Tuesday, May 02, 2006

'A picture is worth 488 words' or 'Newspaper production at a small weekly'

On my tax return, I noted next to my virtually useless Social Security Number that my occupation is “journalist.” I might as well not have entered anything, though, for all that word really specifies how I spend my 40 hours a week.

From the scoop-hunting newsrooms of The Washington Post to the sole news desk in the corner at the Sioux County Capital-Democrat, journalism entails completely different things.

One visits washingtonpost.com once or twice a day in order to learn what is happening in the world – murders, bombings, government scandals, new laws, you name it. But in your average small-town newspaper, the news isn’t what sells subscriptions. (Subscriptions are essential – a higher number of subscribers both attracts more advertisers and makes a publication eligible for certain types of legal advertising, which brings in a good chunk of change.) A household subscribes, reads regularly, because the businesses they shop at advertise, or because they want to know who among their neighbors was arrested or married or gave birth or died, how the high school football team did, what free events are coming up. A big-city newsroom would be concerned with none of these things, but they’re the first things you might look for in your weekly. The name is rather misleading – news is the most expendable portion of a weekly paper. Yes, the occasional controversy at the school board will sell some extra issues that week, but counter sales are a minimal income for this type of publication. If the news stories there are are truly heinous, the paper will be less successful, but moving from decent stories to fantastic stories won’t make much difference to the bottom line.

The first thing that must be done each week in the news department at a weekly (often one person) is an assessment of how much space (or how many column-inches, in newsspeak) must be filled. What makes this step most challenging, perhaps, is that it isn’t possible.

The majority of newspapers are funded by advertising, and just how much room the advertising will take up in a given week is not finalized until just hours before the deadline. If an unusually large amount has been sold, the newspaper may choose to add extra pages to the issue. Here, however, there lies a fine line. If only a large amount of ads has been sold (but not unusually large), then the publication may remain at a normal number of pages and the news “department” will be cramped for space. But if the staff extends the issue, they will find themselves “loose” on space and scrambling to find enough copy. How many pages to run is not a decision lightly made, especially among tabloid-size publications that can only adjust their length by increments of four pages.

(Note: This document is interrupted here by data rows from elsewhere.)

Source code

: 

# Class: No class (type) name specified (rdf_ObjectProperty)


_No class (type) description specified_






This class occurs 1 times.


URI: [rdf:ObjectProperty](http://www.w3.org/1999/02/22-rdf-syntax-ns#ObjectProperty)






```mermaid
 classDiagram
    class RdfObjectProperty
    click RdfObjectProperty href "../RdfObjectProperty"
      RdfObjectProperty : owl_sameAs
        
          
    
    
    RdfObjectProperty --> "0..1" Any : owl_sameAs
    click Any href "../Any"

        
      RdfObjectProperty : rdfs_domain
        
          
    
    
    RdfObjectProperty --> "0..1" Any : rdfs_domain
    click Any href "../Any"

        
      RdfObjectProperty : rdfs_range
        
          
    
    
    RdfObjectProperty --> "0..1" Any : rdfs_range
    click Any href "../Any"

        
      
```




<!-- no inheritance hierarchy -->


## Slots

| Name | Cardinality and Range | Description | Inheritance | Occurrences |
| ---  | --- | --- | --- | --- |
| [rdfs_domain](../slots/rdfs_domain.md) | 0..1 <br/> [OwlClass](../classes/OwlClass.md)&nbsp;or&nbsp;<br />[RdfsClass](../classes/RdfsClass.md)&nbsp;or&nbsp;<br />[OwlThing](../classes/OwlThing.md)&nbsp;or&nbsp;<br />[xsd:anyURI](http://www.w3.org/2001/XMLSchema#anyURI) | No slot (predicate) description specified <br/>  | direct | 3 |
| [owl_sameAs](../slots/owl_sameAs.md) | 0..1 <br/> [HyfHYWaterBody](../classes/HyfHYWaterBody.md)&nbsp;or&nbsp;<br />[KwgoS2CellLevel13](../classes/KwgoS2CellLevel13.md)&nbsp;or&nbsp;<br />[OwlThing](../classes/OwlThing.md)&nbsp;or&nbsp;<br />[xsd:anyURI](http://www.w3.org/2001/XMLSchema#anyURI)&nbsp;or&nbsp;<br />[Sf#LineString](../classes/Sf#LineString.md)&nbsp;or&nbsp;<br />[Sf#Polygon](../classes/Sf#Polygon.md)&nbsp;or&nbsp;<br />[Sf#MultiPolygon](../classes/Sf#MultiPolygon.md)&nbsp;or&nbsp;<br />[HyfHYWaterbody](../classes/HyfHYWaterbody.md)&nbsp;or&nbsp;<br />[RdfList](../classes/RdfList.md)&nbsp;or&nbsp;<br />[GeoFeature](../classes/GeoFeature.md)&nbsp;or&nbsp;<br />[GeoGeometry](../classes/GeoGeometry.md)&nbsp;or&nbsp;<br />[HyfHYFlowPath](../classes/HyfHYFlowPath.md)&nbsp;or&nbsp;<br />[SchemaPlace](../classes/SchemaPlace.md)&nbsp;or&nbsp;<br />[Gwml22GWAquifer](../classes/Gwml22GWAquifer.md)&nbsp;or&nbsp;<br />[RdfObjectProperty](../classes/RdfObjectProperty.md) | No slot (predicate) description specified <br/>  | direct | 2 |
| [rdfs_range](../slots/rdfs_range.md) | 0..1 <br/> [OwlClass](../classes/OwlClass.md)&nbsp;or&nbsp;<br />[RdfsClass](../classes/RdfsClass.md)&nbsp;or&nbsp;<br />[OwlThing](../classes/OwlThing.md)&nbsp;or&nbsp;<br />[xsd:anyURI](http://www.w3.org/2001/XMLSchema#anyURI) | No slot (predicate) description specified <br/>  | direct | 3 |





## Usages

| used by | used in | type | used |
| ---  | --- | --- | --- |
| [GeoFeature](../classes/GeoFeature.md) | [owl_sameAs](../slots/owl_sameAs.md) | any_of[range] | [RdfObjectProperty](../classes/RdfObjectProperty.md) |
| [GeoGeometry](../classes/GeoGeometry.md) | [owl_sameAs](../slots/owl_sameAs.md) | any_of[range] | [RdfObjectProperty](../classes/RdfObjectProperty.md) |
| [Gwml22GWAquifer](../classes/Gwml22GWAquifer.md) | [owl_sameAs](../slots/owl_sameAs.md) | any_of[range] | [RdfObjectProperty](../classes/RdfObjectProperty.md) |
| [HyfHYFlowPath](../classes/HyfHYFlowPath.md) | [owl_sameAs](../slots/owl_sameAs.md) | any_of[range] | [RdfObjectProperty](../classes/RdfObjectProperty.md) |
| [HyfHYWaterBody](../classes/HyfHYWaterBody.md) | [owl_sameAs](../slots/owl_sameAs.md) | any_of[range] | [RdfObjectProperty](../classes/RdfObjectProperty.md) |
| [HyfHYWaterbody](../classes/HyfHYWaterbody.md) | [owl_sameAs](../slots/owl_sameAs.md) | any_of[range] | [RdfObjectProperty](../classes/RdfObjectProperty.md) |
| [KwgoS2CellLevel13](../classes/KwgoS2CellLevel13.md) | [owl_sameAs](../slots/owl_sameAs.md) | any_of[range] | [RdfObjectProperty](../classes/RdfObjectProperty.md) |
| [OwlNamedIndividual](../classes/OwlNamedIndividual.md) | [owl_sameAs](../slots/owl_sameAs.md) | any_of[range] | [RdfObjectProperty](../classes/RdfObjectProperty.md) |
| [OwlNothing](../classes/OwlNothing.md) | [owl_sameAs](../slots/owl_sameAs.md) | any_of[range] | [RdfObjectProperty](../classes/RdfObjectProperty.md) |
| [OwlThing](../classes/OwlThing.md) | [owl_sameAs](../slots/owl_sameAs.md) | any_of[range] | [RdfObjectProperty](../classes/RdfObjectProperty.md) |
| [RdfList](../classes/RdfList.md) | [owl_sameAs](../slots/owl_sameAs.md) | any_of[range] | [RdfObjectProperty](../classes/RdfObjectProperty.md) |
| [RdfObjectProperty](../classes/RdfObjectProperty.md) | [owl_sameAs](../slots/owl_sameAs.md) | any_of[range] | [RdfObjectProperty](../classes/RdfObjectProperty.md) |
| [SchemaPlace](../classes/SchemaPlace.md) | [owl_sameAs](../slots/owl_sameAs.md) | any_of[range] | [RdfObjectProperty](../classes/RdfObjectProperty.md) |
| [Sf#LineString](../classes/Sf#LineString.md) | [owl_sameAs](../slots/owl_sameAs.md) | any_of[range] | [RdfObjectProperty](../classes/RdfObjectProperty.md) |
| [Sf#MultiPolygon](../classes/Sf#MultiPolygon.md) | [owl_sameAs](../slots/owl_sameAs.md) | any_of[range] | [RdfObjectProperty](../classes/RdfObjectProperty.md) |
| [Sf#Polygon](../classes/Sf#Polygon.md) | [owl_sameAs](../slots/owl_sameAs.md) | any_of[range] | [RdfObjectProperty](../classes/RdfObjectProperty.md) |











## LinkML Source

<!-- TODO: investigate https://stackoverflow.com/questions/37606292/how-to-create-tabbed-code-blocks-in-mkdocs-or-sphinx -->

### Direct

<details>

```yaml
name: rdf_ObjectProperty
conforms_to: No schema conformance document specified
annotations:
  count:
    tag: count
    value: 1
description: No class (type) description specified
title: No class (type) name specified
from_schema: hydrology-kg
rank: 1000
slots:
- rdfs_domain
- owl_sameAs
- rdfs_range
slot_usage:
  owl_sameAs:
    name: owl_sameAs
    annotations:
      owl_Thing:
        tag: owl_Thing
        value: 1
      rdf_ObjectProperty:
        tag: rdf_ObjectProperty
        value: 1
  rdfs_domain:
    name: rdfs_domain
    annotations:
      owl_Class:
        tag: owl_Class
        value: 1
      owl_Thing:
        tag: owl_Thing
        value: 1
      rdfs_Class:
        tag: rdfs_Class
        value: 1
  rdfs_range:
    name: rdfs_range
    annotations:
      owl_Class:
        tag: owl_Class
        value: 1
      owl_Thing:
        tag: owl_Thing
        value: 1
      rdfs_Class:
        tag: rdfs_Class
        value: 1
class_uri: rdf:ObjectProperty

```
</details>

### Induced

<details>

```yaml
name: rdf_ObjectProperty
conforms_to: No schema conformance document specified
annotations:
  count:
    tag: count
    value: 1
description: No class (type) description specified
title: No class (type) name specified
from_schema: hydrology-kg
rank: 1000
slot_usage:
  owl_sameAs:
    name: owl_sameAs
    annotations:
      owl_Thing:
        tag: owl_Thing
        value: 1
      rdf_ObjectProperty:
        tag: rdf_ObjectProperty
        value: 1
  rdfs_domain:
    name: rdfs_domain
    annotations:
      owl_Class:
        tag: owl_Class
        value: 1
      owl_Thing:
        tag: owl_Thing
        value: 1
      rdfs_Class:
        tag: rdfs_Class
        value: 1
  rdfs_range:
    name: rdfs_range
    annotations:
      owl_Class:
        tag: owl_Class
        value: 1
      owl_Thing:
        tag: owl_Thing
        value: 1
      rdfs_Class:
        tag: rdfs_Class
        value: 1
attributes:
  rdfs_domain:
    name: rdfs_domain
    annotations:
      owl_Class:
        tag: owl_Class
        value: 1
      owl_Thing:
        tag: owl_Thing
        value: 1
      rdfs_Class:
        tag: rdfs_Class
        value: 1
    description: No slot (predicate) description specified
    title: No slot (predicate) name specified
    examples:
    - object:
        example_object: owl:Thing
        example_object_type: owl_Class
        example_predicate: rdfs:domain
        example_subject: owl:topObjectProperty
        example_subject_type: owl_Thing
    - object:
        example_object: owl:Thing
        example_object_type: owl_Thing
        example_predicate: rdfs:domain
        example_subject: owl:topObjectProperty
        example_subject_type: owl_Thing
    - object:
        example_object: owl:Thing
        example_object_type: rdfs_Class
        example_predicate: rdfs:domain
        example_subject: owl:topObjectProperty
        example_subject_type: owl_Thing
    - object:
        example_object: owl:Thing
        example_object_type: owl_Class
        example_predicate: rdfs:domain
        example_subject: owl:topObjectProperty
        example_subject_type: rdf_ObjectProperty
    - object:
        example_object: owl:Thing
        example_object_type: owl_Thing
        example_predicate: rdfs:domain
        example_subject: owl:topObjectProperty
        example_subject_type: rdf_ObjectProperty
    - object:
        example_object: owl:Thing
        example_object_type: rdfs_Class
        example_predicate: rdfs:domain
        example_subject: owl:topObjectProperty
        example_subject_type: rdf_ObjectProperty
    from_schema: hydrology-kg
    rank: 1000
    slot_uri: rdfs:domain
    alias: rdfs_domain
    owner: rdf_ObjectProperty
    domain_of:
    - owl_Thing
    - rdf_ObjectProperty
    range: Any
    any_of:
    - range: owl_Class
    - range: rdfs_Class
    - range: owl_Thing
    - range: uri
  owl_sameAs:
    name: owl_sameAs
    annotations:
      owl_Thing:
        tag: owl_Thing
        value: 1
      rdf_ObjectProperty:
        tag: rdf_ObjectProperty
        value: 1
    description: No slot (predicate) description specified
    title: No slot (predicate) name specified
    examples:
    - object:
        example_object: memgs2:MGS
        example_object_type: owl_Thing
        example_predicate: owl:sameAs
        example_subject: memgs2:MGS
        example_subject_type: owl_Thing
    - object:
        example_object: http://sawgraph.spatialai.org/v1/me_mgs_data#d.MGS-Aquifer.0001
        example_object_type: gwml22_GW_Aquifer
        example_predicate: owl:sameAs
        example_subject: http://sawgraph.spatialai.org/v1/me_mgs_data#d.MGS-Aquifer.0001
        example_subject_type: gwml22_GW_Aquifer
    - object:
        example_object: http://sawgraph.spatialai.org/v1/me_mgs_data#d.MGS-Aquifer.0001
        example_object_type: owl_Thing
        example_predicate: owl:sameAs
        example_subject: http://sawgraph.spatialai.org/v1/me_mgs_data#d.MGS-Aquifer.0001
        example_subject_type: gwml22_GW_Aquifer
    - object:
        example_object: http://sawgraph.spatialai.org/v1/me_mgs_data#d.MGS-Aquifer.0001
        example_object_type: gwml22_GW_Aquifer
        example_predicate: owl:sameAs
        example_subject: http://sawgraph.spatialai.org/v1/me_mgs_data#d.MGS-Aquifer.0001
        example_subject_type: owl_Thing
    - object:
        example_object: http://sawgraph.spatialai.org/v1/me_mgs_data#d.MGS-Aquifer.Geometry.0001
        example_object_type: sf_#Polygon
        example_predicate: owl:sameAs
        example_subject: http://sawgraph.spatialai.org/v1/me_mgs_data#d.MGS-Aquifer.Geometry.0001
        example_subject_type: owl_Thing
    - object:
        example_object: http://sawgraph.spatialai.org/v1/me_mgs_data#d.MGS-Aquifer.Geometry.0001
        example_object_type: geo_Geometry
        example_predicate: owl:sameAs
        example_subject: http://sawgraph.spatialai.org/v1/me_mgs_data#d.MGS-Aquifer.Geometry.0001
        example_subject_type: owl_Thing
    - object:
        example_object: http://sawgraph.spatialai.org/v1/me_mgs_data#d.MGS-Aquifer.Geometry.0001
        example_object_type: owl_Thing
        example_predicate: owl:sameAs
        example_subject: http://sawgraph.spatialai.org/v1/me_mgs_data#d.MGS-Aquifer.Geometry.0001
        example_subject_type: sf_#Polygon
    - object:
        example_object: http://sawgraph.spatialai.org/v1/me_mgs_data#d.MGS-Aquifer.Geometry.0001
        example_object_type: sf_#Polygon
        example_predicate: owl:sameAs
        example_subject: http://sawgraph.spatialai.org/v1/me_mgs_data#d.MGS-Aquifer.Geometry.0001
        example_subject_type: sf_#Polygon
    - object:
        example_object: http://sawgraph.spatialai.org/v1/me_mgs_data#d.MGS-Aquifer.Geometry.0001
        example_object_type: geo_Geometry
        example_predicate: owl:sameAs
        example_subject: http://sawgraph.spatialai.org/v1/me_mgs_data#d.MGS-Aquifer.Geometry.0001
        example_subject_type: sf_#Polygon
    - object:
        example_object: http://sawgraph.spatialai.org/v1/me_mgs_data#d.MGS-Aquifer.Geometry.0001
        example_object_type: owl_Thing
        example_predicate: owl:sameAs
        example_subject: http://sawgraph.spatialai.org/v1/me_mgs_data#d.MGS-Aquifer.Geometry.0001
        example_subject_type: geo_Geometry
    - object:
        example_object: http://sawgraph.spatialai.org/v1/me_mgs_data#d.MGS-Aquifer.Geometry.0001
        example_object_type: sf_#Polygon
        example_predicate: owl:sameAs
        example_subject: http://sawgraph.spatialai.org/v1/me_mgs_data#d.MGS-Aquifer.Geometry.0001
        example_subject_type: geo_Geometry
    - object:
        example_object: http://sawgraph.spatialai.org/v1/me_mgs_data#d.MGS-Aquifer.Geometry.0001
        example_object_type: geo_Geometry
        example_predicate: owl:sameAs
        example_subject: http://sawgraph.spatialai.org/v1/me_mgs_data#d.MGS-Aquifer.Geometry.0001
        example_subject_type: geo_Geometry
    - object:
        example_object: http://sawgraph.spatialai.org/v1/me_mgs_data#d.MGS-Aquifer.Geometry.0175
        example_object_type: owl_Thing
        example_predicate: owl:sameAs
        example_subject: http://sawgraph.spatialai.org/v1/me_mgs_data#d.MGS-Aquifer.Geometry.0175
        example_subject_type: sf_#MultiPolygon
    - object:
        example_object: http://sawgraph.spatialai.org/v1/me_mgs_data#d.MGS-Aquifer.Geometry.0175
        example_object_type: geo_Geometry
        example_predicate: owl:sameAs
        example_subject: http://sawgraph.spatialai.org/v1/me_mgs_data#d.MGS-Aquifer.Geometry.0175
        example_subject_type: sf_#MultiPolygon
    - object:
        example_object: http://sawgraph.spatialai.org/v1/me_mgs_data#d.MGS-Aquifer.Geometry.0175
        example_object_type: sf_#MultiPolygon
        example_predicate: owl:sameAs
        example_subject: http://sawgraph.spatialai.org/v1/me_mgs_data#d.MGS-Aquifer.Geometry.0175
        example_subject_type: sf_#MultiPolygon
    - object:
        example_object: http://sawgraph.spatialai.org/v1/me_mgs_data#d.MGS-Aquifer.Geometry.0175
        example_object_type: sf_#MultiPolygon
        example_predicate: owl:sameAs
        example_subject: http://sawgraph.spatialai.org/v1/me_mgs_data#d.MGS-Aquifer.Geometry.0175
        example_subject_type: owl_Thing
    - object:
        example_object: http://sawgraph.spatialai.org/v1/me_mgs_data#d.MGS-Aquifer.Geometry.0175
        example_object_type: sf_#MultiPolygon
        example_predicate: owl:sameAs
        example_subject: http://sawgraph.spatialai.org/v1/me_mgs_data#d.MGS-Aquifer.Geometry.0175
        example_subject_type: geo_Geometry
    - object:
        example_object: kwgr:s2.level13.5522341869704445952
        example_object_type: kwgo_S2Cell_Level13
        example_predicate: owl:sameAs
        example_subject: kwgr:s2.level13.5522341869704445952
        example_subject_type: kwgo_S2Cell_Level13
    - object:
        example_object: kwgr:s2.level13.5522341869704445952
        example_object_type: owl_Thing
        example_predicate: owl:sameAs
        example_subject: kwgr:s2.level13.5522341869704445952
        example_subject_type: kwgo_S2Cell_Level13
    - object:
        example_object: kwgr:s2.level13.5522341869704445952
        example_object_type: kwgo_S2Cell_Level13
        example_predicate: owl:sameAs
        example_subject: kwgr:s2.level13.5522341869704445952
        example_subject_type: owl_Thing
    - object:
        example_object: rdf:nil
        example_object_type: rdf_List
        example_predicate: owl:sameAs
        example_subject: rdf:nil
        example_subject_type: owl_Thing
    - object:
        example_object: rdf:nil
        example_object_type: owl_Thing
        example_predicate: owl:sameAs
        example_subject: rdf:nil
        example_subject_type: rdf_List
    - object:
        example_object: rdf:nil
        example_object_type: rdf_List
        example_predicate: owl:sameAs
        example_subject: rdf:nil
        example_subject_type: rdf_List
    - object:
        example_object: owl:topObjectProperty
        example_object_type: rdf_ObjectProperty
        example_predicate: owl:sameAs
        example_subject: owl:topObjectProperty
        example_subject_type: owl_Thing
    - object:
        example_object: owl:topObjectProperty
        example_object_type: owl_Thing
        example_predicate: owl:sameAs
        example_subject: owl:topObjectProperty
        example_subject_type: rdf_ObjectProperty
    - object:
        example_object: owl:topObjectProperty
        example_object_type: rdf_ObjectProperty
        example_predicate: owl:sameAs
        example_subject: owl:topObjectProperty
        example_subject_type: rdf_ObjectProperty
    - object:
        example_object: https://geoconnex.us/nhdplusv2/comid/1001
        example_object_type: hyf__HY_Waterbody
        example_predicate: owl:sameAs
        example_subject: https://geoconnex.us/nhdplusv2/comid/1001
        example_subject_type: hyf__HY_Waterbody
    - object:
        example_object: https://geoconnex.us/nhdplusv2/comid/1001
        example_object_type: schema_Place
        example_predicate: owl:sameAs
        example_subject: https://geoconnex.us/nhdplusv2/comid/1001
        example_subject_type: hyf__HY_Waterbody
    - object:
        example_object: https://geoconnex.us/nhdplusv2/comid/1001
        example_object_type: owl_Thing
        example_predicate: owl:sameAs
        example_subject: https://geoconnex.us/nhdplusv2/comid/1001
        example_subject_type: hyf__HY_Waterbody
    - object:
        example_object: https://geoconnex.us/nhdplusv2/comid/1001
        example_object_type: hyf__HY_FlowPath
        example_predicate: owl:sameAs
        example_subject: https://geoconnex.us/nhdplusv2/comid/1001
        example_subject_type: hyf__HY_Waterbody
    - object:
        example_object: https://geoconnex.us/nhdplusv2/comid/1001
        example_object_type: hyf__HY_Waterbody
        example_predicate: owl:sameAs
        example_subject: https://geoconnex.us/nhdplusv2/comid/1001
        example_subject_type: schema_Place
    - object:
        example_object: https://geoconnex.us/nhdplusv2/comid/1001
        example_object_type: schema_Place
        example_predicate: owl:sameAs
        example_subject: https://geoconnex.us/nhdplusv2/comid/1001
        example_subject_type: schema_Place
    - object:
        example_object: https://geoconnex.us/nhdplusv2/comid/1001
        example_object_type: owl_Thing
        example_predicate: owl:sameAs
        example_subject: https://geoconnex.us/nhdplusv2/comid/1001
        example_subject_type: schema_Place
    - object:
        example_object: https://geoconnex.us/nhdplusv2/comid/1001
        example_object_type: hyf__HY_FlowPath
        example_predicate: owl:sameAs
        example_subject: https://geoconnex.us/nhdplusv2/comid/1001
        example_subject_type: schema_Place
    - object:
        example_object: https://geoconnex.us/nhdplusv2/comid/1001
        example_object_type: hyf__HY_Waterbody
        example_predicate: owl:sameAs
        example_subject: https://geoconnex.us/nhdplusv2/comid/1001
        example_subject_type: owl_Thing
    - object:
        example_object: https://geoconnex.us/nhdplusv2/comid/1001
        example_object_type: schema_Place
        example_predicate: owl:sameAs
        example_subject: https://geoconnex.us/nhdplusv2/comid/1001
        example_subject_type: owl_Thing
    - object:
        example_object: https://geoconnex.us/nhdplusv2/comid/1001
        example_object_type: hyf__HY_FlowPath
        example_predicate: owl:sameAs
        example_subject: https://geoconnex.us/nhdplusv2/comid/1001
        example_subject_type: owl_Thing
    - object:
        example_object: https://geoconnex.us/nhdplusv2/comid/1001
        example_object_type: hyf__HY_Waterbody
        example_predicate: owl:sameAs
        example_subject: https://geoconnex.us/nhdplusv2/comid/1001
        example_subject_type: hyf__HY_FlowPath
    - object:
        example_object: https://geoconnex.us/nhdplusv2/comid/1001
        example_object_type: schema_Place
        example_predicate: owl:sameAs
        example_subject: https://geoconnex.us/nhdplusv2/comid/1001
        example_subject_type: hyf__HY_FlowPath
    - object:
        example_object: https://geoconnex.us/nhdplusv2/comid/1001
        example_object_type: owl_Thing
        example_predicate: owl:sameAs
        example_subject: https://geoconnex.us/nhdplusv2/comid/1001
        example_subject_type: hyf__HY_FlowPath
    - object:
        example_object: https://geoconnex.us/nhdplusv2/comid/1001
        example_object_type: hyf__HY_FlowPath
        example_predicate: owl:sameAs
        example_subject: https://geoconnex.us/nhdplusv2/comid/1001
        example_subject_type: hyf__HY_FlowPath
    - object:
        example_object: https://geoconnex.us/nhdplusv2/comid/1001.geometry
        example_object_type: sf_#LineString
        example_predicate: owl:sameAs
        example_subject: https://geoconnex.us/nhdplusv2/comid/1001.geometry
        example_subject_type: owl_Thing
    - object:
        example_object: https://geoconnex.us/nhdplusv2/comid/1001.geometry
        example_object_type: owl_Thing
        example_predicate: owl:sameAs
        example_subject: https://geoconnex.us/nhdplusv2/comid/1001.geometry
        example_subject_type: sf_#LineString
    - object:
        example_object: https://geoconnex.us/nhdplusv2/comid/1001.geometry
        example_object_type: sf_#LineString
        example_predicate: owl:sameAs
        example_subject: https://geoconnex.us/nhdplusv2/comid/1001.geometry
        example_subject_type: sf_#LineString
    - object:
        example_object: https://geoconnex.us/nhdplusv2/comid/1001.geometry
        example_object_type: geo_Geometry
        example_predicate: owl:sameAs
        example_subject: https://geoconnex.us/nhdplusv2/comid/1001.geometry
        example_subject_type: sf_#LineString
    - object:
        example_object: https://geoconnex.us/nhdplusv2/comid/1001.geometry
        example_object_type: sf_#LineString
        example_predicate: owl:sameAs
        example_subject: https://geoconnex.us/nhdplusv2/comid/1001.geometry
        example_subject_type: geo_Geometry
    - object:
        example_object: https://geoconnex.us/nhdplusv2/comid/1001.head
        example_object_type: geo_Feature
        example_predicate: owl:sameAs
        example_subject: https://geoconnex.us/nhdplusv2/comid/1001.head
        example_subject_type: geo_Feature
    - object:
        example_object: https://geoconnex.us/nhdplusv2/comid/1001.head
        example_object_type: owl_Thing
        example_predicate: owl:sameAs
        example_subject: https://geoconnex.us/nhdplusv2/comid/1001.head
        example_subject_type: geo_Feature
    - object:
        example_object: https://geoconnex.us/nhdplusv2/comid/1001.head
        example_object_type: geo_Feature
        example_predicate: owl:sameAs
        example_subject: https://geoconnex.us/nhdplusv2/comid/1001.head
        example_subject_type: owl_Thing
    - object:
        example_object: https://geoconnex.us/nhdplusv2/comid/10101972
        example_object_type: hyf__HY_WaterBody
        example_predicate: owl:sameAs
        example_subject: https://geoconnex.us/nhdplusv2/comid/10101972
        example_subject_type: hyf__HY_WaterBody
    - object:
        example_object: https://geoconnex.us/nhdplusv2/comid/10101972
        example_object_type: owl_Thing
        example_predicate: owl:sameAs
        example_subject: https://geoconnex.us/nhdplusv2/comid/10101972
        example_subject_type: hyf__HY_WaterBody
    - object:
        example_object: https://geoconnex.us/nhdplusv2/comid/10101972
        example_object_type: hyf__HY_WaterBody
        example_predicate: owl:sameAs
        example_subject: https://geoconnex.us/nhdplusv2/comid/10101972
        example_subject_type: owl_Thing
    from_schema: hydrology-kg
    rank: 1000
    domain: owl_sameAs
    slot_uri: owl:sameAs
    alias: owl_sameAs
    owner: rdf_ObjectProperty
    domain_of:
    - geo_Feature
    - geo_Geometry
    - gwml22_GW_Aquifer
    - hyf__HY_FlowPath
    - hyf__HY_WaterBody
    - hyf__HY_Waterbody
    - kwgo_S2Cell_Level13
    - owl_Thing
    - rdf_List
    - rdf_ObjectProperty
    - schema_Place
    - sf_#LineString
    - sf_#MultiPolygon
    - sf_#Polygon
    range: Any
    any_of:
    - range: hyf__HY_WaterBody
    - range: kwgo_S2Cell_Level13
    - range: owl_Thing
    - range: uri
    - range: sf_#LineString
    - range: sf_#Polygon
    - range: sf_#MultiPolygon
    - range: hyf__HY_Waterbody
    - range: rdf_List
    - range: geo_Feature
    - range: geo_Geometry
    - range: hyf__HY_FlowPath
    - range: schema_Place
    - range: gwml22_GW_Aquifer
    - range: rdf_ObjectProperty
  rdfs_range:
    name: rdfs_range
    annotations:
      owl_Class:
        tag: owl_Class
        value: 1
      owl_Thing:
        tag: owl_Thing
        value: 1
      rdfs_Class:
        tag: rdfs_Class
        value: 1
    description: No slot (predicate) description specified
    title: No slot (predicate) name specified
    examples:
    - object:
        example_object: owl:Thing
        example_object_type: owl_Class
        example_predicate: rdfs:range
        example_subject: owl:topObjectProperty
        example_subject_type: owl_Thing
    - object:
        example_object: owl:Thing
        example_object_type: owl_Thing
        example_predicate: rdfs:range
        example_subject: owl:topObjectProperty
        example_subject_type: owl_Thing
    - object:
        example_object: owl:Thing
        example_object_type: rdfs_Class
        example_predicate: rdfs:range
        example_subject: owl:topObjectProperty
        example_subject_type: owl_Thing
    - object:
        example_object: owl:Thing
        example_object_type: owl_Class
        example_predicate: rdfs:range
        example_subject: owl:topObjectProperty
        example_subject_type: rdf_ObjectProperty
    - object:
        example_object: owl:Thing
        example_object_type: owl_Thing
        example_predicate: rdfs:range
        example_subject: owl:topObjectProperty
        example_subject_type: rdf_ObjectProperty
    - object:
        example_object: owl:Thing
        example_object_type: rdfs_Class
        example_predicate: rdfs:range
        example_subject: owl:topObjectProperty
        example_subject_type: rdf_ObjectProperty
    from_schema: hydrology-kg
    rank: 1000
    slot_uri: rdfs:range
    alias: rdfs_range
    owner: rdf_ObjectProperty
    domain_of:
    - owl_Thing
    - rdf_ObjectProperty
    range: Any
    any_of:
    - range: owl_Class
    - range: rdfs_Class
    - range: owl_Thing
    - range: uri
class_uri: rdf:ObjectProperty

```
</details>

Formerly, my title was “reporter/photographer.” Again, this was somewhat deceiving as to my actual duties. At least 20 percent of every week is spent in what is called “layout,” or production, of the newspaper. We create what the readers see completely by computer, and it takes significant time to do it. It might take me an hour and a half to actually write the front page text, but it will often take at least that much time just to arrange that page in its final setup.

Challenges:
*A photograph or image of some type really needs to begin “above the fold,” or on the top half of the page.
*The most important or most interesting story needs to be at the top. Sometimes more than one story deserves to be up there, or you’d rather that readers saw more than one headline above that fold. Unfortunately, it is very dangerous to place two headlines directly next to each other, or you might end up with “Peas are good, Bush says”/”Clowns make good friends,” or something hilarious you’d find on Jay Leno. How do you separate them and keep the page looking good?
*Stories should form one rectangle whenever possible.
*Every line, corner, cranny must be filled. Sometimes you must add to or cut from a story to make it fit in the space you have.
*Your photographs might only “work” on one side of the page. If the person is facing left, the photo will most likely need to be placed on the left side of the page. Maybe you have two photos and they both need to be placed on the left. Then your page is off-balance. Or maybe it isn’t off balance, but they leave an awkward amount of space left between them that is too narrow to fit a headline and the start of a story.
*Your headlines must be catchy, must be complete phrases when possible, and they must come as close to the far edge of the column whenever humanly possible. You just try writing a two column-wide headline that inevitably must include “sex offender” and “ordinance.” The phrase you use must place the two terms on separate lines – the terms will not fit on the same line (in the appropriate font size) and neither can be hyphenated and continued on the next line.
*Headline fonts must decrease as you go down the page.

A picture, so they say, is worth 1,000 words. That’s a rather liberal estimate, I say. Your standard tall two-column photo will compensate for maybe 400 words worth of space (similar to a 4x6 snapshot). When you add in a caption (make it a long one), you might be talking 450 words. Add a title, and you could make 500. Still, even 400 words is a considerable hole when it comes to the crunch before the deadline. When our office assistant tells me that I’ve cleaned out her stash of filler photos, this is a warning to be heeded. Readers love photos, and I love giving them photos (a quick fix to most problems), but sometimes there just aren’t any photos to be had.